Cuando escribí sobre la manera en la que Lucy y yo nos apañábamos con la lactancia nocturna, sin la cuna de colecho, y sobre lo bien que habíamos hecho poniendo el colchón en el suelo, me llegaron preguntas por diferentes vías en relación a Súper Papá, a si dormíamos juntos, si cabíamos todos en el mismo lecho, si había algún peligro para Lucy haciendo colecho, si me iba a costar sacarla de la cama… Intentaré contestar todas las preguntas en varios post.
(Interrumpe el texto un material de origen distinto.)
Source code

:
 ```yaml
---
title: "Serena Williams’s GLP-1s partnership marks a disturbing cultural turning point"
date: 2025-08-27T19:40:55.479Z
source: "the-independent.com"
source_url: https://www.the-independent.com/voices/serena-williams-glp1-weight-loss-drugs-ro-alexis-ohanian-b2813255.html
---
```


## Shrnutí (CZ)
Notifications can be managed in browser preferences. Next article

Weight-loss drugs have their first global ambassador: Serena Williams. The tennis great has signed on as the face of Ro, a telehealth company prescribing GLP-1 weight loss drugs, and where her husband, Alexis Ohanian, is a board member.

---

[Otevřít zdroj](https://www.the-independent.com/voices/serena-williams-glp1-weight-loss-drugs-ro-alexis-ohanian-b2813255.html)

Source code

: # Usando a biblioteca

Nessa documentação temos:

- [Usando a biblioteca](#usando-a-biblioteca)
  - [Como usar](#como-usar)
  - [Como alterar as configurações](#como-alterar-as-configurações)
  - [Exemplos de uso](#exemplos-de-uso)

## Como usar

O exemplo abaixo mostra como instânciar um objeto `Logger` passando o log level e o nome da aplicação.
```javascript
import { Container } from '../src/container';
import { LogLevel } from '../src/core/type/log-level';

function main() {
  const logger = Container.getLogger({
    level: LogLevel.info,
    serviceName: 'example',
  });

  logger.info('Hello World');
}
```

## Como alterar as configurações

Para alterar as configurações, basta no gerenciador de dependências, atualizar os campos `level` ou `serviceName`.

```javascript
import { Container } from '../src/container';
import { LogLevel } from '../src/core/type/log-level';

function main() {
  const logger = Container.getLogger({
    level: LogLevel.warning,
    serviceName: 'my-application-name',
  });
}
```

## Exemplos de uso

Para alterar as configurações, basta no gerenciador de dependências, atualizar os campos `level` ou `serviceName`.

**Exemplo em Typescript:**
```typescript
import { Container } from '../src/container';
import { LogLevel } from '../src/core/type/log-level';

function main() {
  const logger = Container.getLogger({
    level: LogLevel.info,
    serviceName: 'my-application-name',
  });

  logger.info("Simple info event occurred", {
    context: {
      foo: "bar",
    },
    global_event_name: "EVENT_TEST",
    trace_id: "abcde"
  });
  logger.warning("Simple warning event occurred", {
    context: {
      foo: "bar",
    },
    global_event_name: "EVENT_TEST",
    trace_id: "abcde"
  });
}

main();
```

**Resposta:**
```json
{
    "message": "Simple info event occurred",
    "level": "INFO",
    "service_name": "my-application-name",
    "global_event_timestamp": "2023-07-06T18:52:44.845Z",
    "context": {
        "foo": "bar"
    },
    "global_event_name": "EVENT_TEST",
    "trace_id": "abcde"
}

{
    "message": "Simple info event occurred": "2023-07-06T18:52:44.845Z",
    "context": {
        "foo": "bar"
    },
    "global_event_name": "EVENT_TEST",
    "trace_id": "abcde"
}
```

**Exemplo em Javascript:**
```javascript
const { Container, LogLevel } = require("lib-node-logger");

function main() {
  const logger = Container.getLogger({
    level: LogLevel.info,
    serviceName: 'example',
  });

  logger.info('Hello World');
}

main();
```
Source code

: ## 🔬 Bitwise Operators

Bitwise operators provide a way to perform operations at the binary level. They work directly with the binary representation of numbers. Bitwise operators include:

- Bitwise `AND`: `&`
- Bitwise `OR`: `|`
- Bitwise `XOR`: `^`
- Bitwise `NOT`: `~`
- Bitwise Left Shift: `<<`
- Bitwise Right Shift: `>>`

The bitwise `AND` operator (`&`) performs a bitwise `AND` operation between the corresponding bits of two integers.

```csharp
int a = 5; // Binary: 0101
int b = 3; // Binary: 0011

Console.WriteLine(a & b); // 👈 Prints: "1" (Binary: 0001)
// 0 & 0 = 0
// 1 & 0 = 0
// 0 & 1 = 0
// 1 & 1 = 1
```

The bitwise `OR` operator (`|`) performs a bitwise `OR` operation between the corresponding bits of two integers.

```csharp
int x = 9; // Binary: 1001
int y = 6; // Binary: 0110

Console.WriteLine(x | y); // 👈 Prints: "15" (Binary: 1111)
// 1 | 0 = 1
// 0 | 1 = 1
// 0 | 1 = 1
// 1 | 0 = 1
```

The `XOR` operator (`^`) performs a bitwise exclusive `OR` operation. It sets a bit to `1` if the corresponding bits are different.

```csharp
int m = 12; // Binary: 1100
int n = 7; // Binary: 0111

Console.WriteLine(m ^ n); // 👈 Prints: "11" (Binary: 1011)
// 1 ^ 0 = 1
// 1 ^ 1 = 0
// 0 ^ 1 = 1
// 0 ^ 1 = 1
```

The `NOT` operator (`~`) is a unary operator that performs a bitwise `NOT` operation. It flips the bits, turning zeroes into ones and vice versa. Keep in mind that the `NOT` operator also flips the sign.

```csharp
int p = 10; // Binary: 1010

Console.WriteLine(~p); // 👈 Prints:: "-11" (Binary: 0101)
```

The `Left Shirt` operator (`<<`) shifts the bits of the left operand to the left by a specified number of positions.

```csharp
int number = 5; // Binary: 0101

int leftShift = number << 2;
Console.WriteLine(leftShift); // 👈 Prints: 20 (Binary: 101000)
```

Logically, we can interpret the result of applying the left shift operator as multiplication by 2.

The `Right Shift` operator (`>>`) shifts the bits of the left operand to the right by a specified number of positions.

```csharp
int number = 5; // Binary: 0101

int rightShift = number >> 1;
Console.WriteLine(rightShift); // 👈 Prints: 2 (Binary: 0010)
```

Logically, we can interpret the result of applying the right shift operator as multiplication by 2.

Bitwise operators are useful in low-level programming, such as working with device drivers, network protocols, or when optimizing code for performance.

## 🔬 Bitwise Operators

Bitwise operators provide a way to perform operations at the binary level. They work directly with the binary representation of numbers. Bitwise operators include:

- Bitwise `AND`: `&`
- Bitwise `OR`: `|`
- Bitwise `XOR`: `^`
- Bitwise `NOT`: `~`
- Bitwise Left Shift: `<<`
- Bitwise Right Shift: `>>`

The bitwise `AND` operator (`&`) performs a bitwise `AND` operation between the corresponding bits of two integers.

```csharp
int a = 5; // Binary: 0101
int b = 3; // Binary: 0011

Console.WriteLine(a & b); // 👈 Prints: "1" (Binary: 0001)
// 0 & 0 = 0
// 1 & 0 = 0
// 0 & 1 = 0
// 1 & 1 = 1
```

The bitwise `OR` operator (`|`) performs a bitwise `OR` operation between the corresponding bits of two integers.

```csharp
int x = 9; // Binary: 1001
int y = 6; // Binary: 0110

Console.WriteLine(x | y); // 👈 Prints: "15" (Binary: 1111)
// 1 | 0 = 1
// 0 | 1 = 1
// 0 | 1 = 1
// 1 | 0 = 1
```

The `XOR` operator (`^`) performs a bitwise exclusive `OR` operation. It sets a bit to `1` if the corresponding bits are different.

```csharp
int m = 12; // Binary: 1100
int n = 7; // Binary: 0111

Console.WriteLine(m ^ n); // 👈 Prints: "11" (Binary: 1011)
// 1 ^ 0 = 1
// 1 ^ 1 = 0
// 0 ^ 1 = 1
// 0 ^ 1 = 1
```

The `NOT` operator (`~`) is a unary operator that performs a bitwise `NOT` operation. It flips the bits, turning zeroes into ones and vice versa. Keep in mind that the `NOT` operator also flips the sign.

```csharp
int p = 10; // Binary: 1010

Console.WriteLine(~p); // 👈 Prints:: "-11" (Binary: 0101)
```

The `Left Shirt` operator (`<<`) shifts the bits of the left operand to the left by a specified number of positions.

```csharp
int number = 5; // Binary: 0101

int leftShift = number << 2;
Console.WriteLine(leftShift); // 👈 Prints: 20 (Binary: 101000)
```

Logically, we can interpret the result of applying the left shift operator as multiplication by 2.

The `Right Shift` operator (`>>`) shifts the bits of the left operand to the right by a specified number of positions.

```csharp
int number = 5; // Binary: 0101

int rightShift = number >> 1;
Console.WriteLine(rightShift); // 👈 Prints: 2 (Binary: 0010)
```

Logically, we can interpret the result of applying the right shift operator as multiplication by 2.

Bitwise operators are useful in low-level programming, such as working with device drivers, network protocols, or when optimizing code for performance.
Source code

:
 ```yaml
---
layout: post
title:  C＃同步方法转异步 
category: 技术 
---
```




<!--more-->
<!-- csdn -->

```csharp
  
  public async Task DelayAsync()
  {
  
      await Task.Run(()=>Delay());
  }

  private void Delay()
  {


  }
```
En esta entrada contestaré a por qué duermo con mi hija, y no por justificarme, porque en casa nos da igual lo que opine la gente; Lo cuento para normalizar algo que se ha hecho toda la vida, algo que es natural, y para que mi experiencia ayude a alguien si tiene algún tipo de reticencía por los comentarios o porque no quiere llevar la contraria a lo que se supone que se debe hacer, que a lo mejor el agotamiento de levantarse a atender al bebé a la cuna es muy grande y para que consiga dar el paso y dormir mejor.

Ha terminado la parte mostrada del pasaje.